Sunday, June 2, 2019

What did Donald Trump do today?

He blamed the press for the answers he gave to their questions.

Trump departs for the UK on Monday. He's spent this weekend making sure all eyes will be on him when he goes, by setting off a few different diplomatic bombs.

This morning, for instance, Trump insisted that he never called Meghan Markle (wife of Prince Harry) "nasty." There is, of course, audiotape of him saying it in an interview released Friday, which his own campaign helpfully tweeted out. 

But more substantially, Trump chose the week before his trip to visit outgoing Prime Minister Theresa May to weigh in on who should be her successor. In the same interview with The Sun where he called Markle "nasty," Trump threw his support behind Boris Johnson, because Johnson "had always been very positive about me."

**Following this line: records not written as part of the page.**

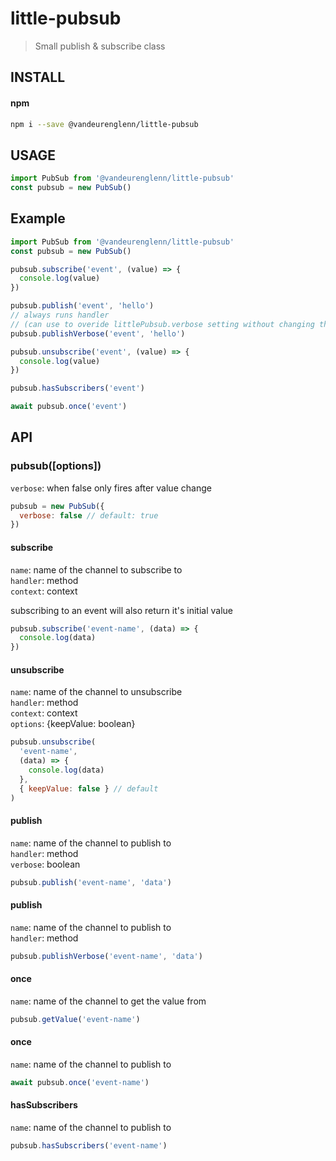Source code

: # little-pubsub

> Small publish & subscribe class

## INSTALL

#### npm

```sh
npm i --save @vandeurenglenn/little-pubsub
```

## USAGE

```js
import PubSub from '@vandeurenglenn/little-pubsub'
const pubsub = new PubSub()
```

## Example

```js
import PubSub from '@vandeurenglenn/little-pubsub'
const pubsub = new PubSub()

pubsub.subscribe('event', (value) => {
  console.log(value)
})

pubsub.publish('event', 'hello')
// always runs handler
// (can use to overide littlePubsub.verbose setting without changing the behavior of the rest)
pubsub.publishVerbose('event', 'hello')

pubsub.unsubscribe('event', (value) => {
  console.log(value)
})

pubsub.hasSubscribers('event')

await pubsub.once('event')
```

## API

### pubsub([options])

`verbose`: when false only fires after value change<br>

```js
pubsub = new PubSub({
  verbose: false // default: true
})
```

#### subscribe

`name`: name of the channel to subscribe to<br>
`handler`: method<br>
`context`: context<br>

subscribing to an event will also return it's initial value

```js
pubsub.subscribe('event-name', (data) => {
  console.log(data)
})
```

#### unsubscribe

`name`: name of the channel to unsubscribe<br>
`handler`: method<br>
`context`: context<br>
`options`: {keepValue: boolean}<br>

```js
pubsub.unsubscribe(
  'event-name',
  (data) => {
    console.log(data)
  },
  { keepValue: false } // default
)
```

#### publish

`name`: name of the channel to publish to<br>
`handler`: method<br>
`verbose`: boolean<br>

```js
pubsub.publish('event-name', 'data')
```

#### publish

`name`: name of the channel to publish to<br>
`handler`: method<br>

```js
pubsub.publishVerbose('event-name', 'data')
```

#### once

`name`: name of the channel to get the value from<br>

```js
pubsub.getValue('event-name')
```

#### once

`name`: name of the channel to publish to<br>

```js
await pubsub.once('event-name')
```

#### hasSubscribers

`name`: name of the channel to publish to<br>

```js
pubsub.hasSubscribers('event-name')
```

May's replacement will be chosen by members of her own party, but Trump's public endorsement of one candidate in particular offended more or less the entire British political spectrum. It's pretty much unheard of for allies like the United States and the UK to have their heads of state interfere in one another's elections. (Hostile countries doing so is a different matter.) 

Asked today why he had done this, Trump blamed the media for reporting what he'd said.

Q: Mr. President, is it appropriate for you to be weighing in on Brexit and the Prime Minister -- who should be the next Prime Minister? 
TRUMP: Well, people ask me questions — like you; you're asking me a question. Don't ask me the question if you don't want me to talk about it.

The interviewer for The Sun did not ask Trump who he thought should be Prime Minister.

It's not the first time Trump has tried to tell Brits how to govern their country. Shortly after taking office, he lobbied to get Nigel Farage, a political supporter of his, appointed as Britain's ambassador to the United States. (The position was not vacant.) Trump seemed unable to understand that any British ambassador would be serving British interests, not his own.

Why does this matter?

  • Lying about things a billion people heard you say on audiotape is less about lying and more about insulting your audience.
  • The president, not the press, is responsible for the words that come out of the president's mouth.
  • The relationship between the United States and its closest ally is too important to screw up this badly.